I also had a two-star horse at Plantation, [Cullintra End Game, an Irish Sport Horse gelding owned by Eldridge, who finished fourth in the CCI2*-S]. This was his first two-star; he is just a 6-year-old and he was super. He’s a really, really good cross-country horse. So he had a solid weekend and he’ll also go to Morven for the two-star short. 

And what has Simon been up to lately?

Simon, much to his dismay, is in dressage bootcamp. He will be ready to be out next year.

He just has done a lot in the last few years; he’s 14, and I just keep putting him on airplanes, and he keeps ticking all the boxes. He just sort of mentally and physically needed a little bit of a lighter year this year. I decided it wasn’t the year to push him; I want him to last for a while, for many years still. And we had some shoeing changes and some other stuff that needed to be done. So I’m just giving him an easier year and going back to focusing on the flat work, because that’s what needs to get a little bit better.

At the FEI World Eventing Championship (Italy) Leamore Master Plan and Ariel Grald finished 11th individually. Kimberly Loushin Photo

His dressage is still not where it needs to be, but a big turning point for Simon was actually COVID. When we were all stuck at home for several months, not competing, I spent more time on his flat work without the galloping and jumping and all that. He’s a horse that is very enthusiastic about running and jumping. He gets fit very easily and that makes the dressage training harder. To be able to spend a few months working on the flat without him galloping and jumping is really the best, most productive way to sort of change his flat work and to develop it more.

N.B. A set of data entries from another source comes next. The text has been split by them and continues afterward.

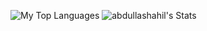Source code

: ![My Top Languages](https://github-readme-stats.vercel.app/api/top-langs/?username=abdullashahil&theme=default&show_icons=true&hide_border=true&layout=compact)
![abdullashahil's Stats](https://github-readme-stats.vercel.app/api?username=abdullashahil&theme=default&show_icons=true&hide_border=true&count_private=true)
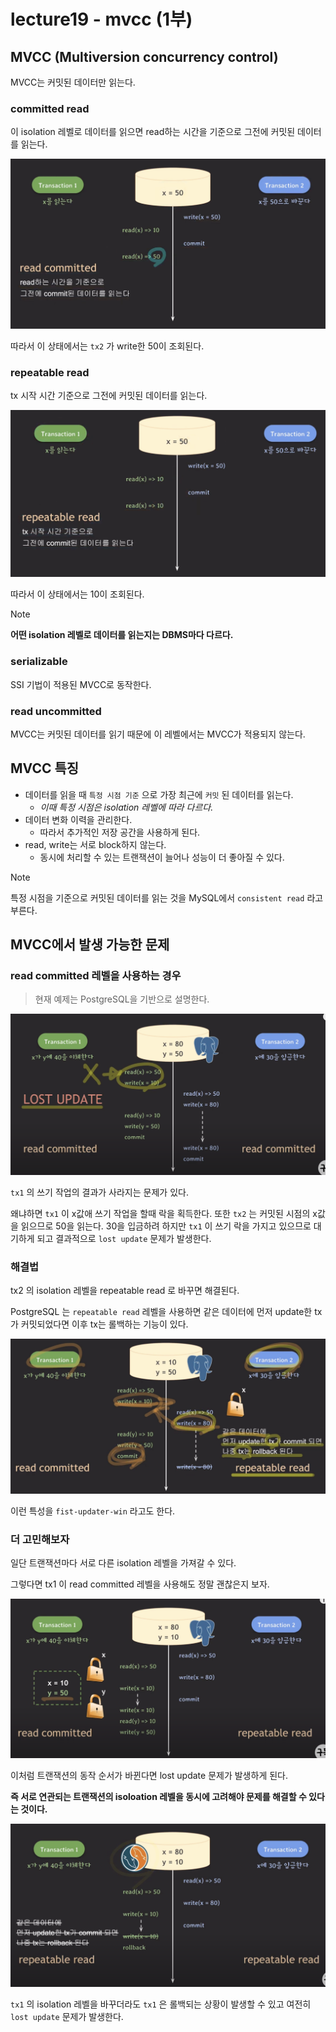 # lecture19 - mvcc (1부)

## MVCC (Multiversion concurrency control)

MVCC는 커밋된 데이터만 읽는다.

### committed read

이 isolation 레벨로 데이터를 읽으면 read하는 시간을 기준으로 그전에 커밋된 데이터를 읽는다.

![alt text](<read committed.png>)

따라서 이 상태에서는 `tx2` 가 write한 50이 조회된다.

### repeatable read

tx 시작 시간 기준으로 그전에 커밋된 데이터를 읽는다.

![alt text](<repeatable read.png>)

따라서 이 상태에서는 10이 조회된다.

> [!NOTE]
>
> **어떤 isolation 레벨로 데이터를 읽는지는 DBMS마다 다르다.**

### serializable

SSI 기법이 적용된 MVCC로 동작한다.

### read uncommitted

MVCC는 커밋된 데이터를 읽기 때문에 이 레벨에서는 MVCC가 적용되지 않는다.

## MVCC 특징

- 데이터를 읽을 때 `특정 시점 기준` 으로 가장 최근에 `커밋` 된 데이터를 읽는다.
  - _이때 특정 시점은 isolation 레벨에 따라 다르다._
- 데이터 변화 이력을 관리한다.
  - 따라서 추가적인 저장 공간을 사용하게 된다.
- read, write는 서로 block하지 않는다.
  - 동시에 처리할 수 있는 트랜잭션이 늘어나 성능이 더 좋아질 수 있다.

> [!NOTE]
>
> 특정 시점을 기준으로 커밋된 데이터를 읽는 것을 MySQL에서 `consistent read` 라고 부른다.

## MVCC에서 발생 가능한 문제

### read committed 레벨을 사용하는 경우

> 현재 예제는 PostgreSQL을 기반으로 설명한다.

![alt text](<read committed 문제.png>)

`tx1` 의 쓰기 작업의 결과가 사라지는 문제가 있다.

왜냐하면 `tx1` 이 x값애 쓰기 작업을 할때 락을 획득한다.
또한 `tx2` 는 커밋된 시점의 x값을 읽으므로 50을 읽는다.
30을 입금하려 하지만 `tx1` 이 쓰기 락을 가지고 있으므로 대기하게 되고 결과적으로 `lost update` 문제가 발생한다.

### 해결법

tx2 의 isolation 레벨을 repeatable read 로 바꾸면 해결된다.

PostgreSQL 는 `repeatable read` 레벨을 사용하면 같은 데이터에 먼저 update한 tx가 커밋되었다면 이후 tx는 롤백하는 기능이 있다.

![alt text](<repeatable read 해결법.png>)

이런 특성을 `fist-updater-win` 라고도 한다.

### 더 고민해보자

일단 트랜잭션마다 서로 다른 isolation 레벨을 가져갈 수 있다.

그렇다면 tx1 이 read committed 레벨을 사용해도 정말 괜찮은지 보자.

![alt text](<read committed 문제점.png>)

이처럼 트랜잭션의 동작 순서가 바뀐다면 lost update 문제가 발생하게 된다.

**즉 서로 연관되는 트랜잭션의 isoloation 레벨을 동시에 고려해야 문제를 해결할 수 있다는 것이다.**

![alt text](<repeatable read로 바꿔도 문제.png>)

`tx1` 의 isolation 레벨을 바꾸더라도 `tx1` 은 롤백되는 상황이 발생할 수 있고 여전히 `lost update` 문제가 발생한다.
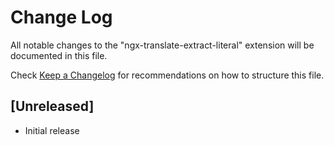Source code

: # Change Log
All notable changes to the "ngx-translate-extract-literal" extension will be documented in this file.

Check [Keep a Changelog](http://keepachangelog.com/) for recommendations on how to structure this file.

## [Unreleased]
- Initial release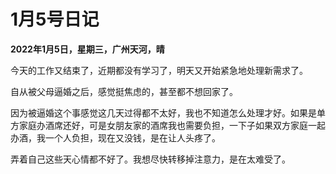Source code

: # 1月5号日记

**2022年1月5日，星期三，广州天河，晴**



今天的工作又结束了，近期都没有学习了，明天又开始紧急地处理新需求了。


自从被父母逼婚之后，感觉挺焦虑的，甚至都不想回家了。


因为被逼婚这个事感觉这几天过得都不太好，我也不知道怎么处理才好。如果是单方家庭办酒席还好，可是女朋友家的酒席我也需要负担，一下子如果双方家庭一起办酒，我一个人负担，现在又没钱，是在让人头疼了。


弄着自己这些天心情都不好了。我想尽快转移掉注意力，是在太难受了。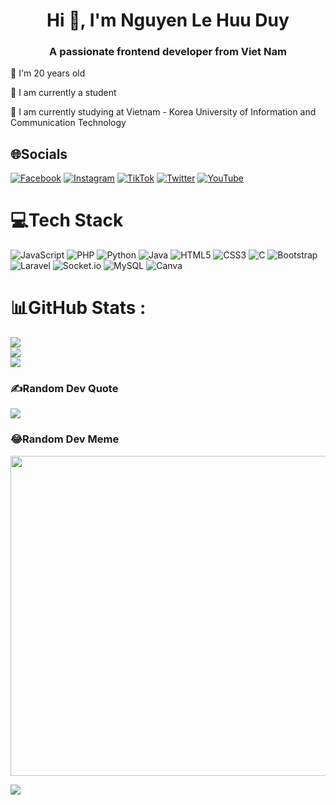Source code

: 
<h1 align="center">Hi 👋, I'm Nguyen Le Huu Duy</h1> 
<h3 align="center">A passionate frontend developer from Viet Nam</h3>
<p align="left">🔞 I'm 20 years old</p>
<p align="left">👦 I am currently a student</p>
<p align="left">🌱 I am currently studying at Vietnam - Korea University of Information and Communication Technology</p>


## 🌐Socials
[![Facebook](https://img.shields.io/badge/Facebook-%231877F2.svg?logo=Facebook&logoColor=white)](https://www.facebook.com/nguyenlehuuduy) [![Instagram](https://img.shields.io/badge/Instagram-%23E4405F.svg?logo=Instagram&logoColor=white)](https://www.instagram.com/nguyenlehuuduyy/) [![TikTok](https://img.shields.io/badge/TikTok-%23000000.svg?logo=TikTok&logoColor=white)](https://www.tiktok.com/@nguyenlehuuduy) [![Twitter](https://img.shields.io/badge/Twitter-%231DA1F2.svg?logo=Twitter&logoColor=white)](https://twitter.com/nguyenlehuuduyy) [![YouTube](https://img.shields.io/badge/YouTube-%23FF0000.svg?logo=YouTube&logoColor=white)](https://www.youtube.com/channel/UCZwvye57tvn6VO_jhaA0jEw) 
 
 
 
# 💻Tech Stack
![JavaScript](https://img.shields.io/badge/javascript-%23323330.svg?style=plastic&logo=javascript&logoColor=%23F7DF1E) ![PHP](https://img.shields.io/badge/php-%23777BB4.svg?style=plastic&logo=php&logoColor=white) ![Python](https://img.shields.io/badge/python-3670A0?style=plastic&logo=python&logoColor=ffdd54) ![Java](https://img.shields.io/badge/java-%23ED8B00.svg?style=plastic&logo=java&logoColor=white) ![HTML5](https://img.shields.io/badge/html5-%23E34F26.svg?style=plastic&logo=html5&logoColor=white) ![CSS3](https://img.shields.io/badge/css3-%231572B6.svg?style=plastic&logo=css3&logoColor=white) ![C](https://img.shields.io/badge/c-%2300599C.svg?style=plastic&logo=c&logoColor=white) ![Bootstrap](https://img.shields.io/badge/bootstrap-%23563D7C.svg?style=plastic&logo=bootstrap&logoColor=white)![Laravel](https://img.shields.io/badge/laravel-%23FF2D20.svg?style=plastic&logo=laravel&logoColor=white)  ![Socket.io](https://img.shields.io/badge/Socket.io-black?style=plastic&logo=socket.io&badgeColor=010101) ![MySQL](https://img.shields.io/badge/mysql-%2300f.svg?style=plastic&logo=mysql&logoColor=white)  ![Canva](https://img.shields.io/badge/Canva-%2300C4CC.svg?style=plastic&logo=Canva&logoColor=white)
# 📊GitHub Stats :


![](https://github-readme-stats.vercel.app/api?username=nguyenlehuuduy&theme=highcontrast&hide_border=false&include_all_commits=false&count_private=false)<br/>
![](https://github-readme-streak-stats.herokuapp.com/?user=nguyenlehuuduy&theme=highcontrast&hide_border=false)<br/>
![](https://github-readme-stats.vercel.app/api/top-langs/?username=nguyenlehuuduy&theme=highcontrast&hide_border=false&include_all_commits=false&count_private=false&layout=compact)

### ✍️Random Dev Quote
![](https://quotes-github-readme.vercel.app/api?type=horizontal&theme=radical)

### 😂Random Dev Meme
<img src="https://random-memer.herokuapp.com/" width="512px"/>

[![](https://visitcount.itsvg.in/api?id=nguyenlehuuduy&icon=7&color=4)](https://visitcount.itsvg.in)
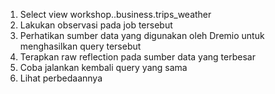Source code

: 1. Select view workshop.<usern>.business.trips_weather
2. Lakukan observasi pada job tersebut
3. Perhatikan sumber data yang digunakan oleh Dremio untuk menghasilkan query tersebut
4. Terapkan raw reflection pada sumber data yang terbesar
5. Coba jalankan kembali query yang sama
6. Lihat perbedaannya

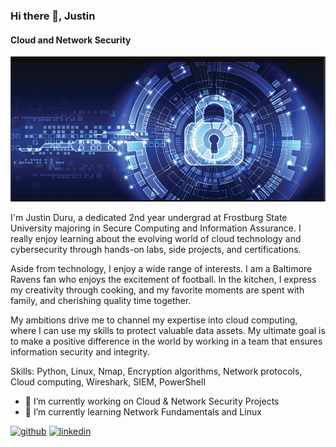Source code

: ### Hi there 👋, Justin 
#### Cloud and Network Security 
![Cloud and Network Security ](https://github.com/jduru213/jduru213/blob/main/Cybersecurity%20Banner%20.png)

I'm Justin Duru, a dedicated 2nd year undergrad at Frostburg State University majoring in Secure Computing and Information Assurance. I really enjoy learning about the evolving world of cloud technology and cybersecurity through hands-on labs, side projects, and certifications.  

Aside from technology, I enjoy a wide range of interests. I am a Baltimore Ravens fan who enjoys the excitement of football. In the kitchen, I express my creativity through cooking, and my favorite moments are spent with family, and cherishing quality time together.

My ambitions drive me to channel my expertise into cloud computing, where I can use my skills to protect valuable data assets. My ultimate goal is to make a positive difference in the world by working in a team that ensures information security and integrity.

Skills: Python, Linux, Nmap, Encryption algorithms, Network protocols, Cloud computing, Wireshark, SIEM, PowerShell

- 🔭 I’m currently working on Cloud & Network Security Projects  
- 🌱 I’m currently learning Network Fundamentals and Linux  


[<img src='https://cdn.jsdelivr.net/npm/simple-icons@3.0.1/icons/github.svg' alt='github' height='40'>](https://github.com/jduru213)  [<img src='https://cdn.jsdelivr.net/npm/simple-icons@3.0.1/icons/linkedin.svg' alt='linkedin' height='40'>](https://www.linkedin.com/in/https://www.linkedin.com/in/justin-duru-97159a250//)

So with this being a quieter year, I decided that it was a good time to focus on that for a bit. So he’ll do some dressage shows and he’s doing a little show jumping. But he’ll be out next year. 

Who else do you have that you’re bringing along?

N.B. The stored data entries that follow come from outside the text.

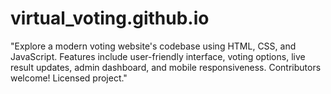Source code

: # virtual_voting.github.io
"Explore a modern voting website's codebase using HTML, CSS, and JavaScript. Features include user-friendly interface, voting options, live result updates, admin dashboard, and mobile responsiveness. Contributors welcome! Licensed project."
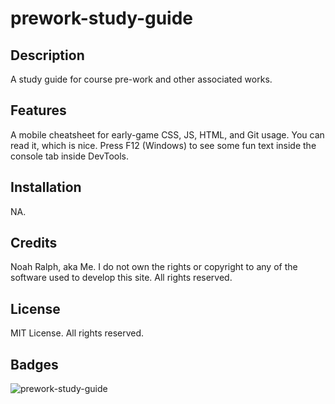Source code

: # prework-study-guide

## Description

A study guide for course pre-work and other associated works.

## Features

A mobile cheatsheet for early-game CSS, JS, HTML, and Git usage.
You can read it, which is nice. Press F12 (Windows) to see some fun text inside the console tab inside DevTools.

## Installation

NA.

## Credits

Noah Ralph, aka Me.
I do not own the rights or copyright to any of the software used to develop this site.
All rights reserved.

## License

MIT License. All rights reserved.

## Badges

![prework-study-guide](https://img.shields.io/github/languages/top/noahjralph/prework-study-guide?style=plastic)

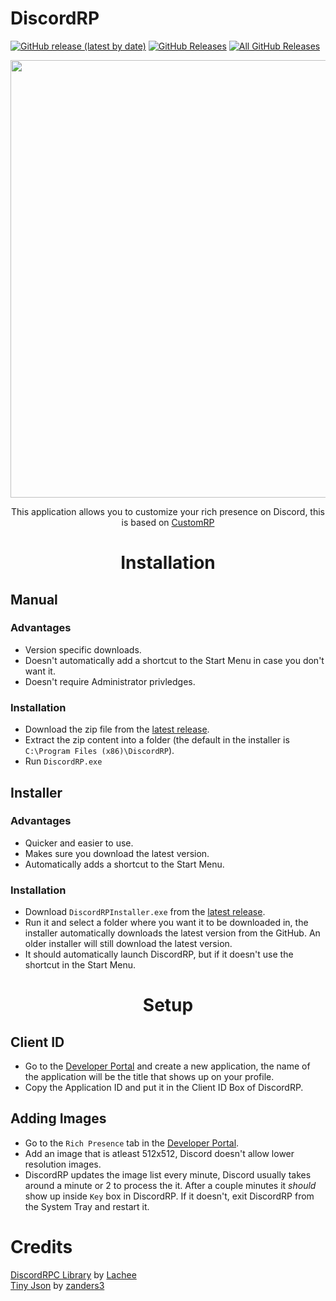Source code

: # DiscordRP

<p>
  <a href="https://github.com/ghostkiller967/DiscordRP/releases/latest"><img alt="GitHub release (latest by date)" src="https://img.shields.io/github/v/tag/ghostkiller967/DiscordRP?color=5865f2&label=latest&logo=github"></a>
  <a href="https://github.com/ghostkiller967/DiscordRP/releases/latest"><img alt="GitHub Releases" src="https://img.shields.io/github/downloads/ghostkiller967/DiscordRP/latest/total?color=5865f2&label=downloads&logo=github"></a>
  <a href="https://github.com/ghostkiller967/DiscordRP/releases"><img alt="All GitHub Releases" src="https://img.shields.io/github/downloads/ghostkiller967/DiscordRP/total?color=5865f2&label=total%20downloads&logo=github"></a>
</p>

<p align="center">
  <img src="https://i.imgur.com/DENM02V.png" width="700">
  <p align="center">
This application allows you to customize your rich presence on Discord, this is based on
<a href="https://github.com/maximmax42/Discord-CustomRP">CustomRP</a>
  </p>
</p>

<h1 align="center">Installation</h1>

## Manual

### Advantages
* Version specific downloads.
* Doesn't automatically add a shortcut to the Start Menu in case you don't want it.
* Doesn't require Administrator privledges.

### Installation
* Download the zip file from the [latest release](https://github.com/sten-code/DiscordRP/releases/latest).
* Extract the zip content into a folder (the default in the installer is `C:\Program Files (x86)\DiscordRP`).
* Run `DiscordRP.exe`

## Installer

### Advantages
* Quicker and easier to use.
* Makes sure you download the latest version.
* Automatically adds a shortcut to the Start Menu.

### Installation
* Download `DiscordRPInstaller.exe` from the [latest release](https://github.com/sten-code/DiscordRP/releases/latest).
* Run it and select a folder where you want it to be downloaded in, the installer automatically downloads 
the latest version from the GitHub. An older installer will still download the latest version.
* It should automatically launch DiscordRP, but if it doesn't use the shortcut in the Start Menu.

<h1 align="center">Setup</h1>

## Client ID
* Go to the [Developer Portal](https://discord.com/developers/applications) and create a new application, the name of the application will be the title that shows up on your profile.
* Copy the Application ID and put it in the Client ID Box of DiscordRP.

## Adding Images
* Go to the `Rich Presence` tab in the [Developer Portal](https://discord.com/developers/applications).
* Add an image that is atleast 512x512, Discord doesn't allow lower resolution images.
* DiscordRP updates the image list every minute, Discord usually takes around a minute or 2 to process the it. After a couple minutes it *should* show up inside `Key` box in DiscordRP. If it doesn't, exit DiscordRP from the System Tray and restart it.

# Credits
[DiscordRPC Library](https://github.com/Lachee/discord-rpc-csharp) by [Lachee](https://github.com/Lachee) 
</br>
[Tiny Json](https://github.com/zanders3/json) by [zanders3](https://github.com/zanders3)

I’ve got another three-star horse [Isla De Coco] who unfortunately had a tendon injury, so she’s rehabbing, but she’s about to come back out. She’s very exciting for the future; she should be a five-star horse. And then I’ve got a bunch of 4- and 5-year-olds to get cracking with.

The upper level horses kind of get the focus in the busy parts of the competition season, but we’ve got some really, really special young horses to back up the ones that are out there and going. So I’m excited to to get them a little more trained and have them out competing this winter in Florida.

I want to thank Annie Eldridge—I’m based at her farm [in Vass, North Carolina]; she has all my horses. She is just a fantastic lady and unfortunately was not able to be at Plantation, but none of this would be possible without her and the whole team that we have at Setters’ Run Farm. I just am very grateful to everybody who supports us and keeps the horses in good form.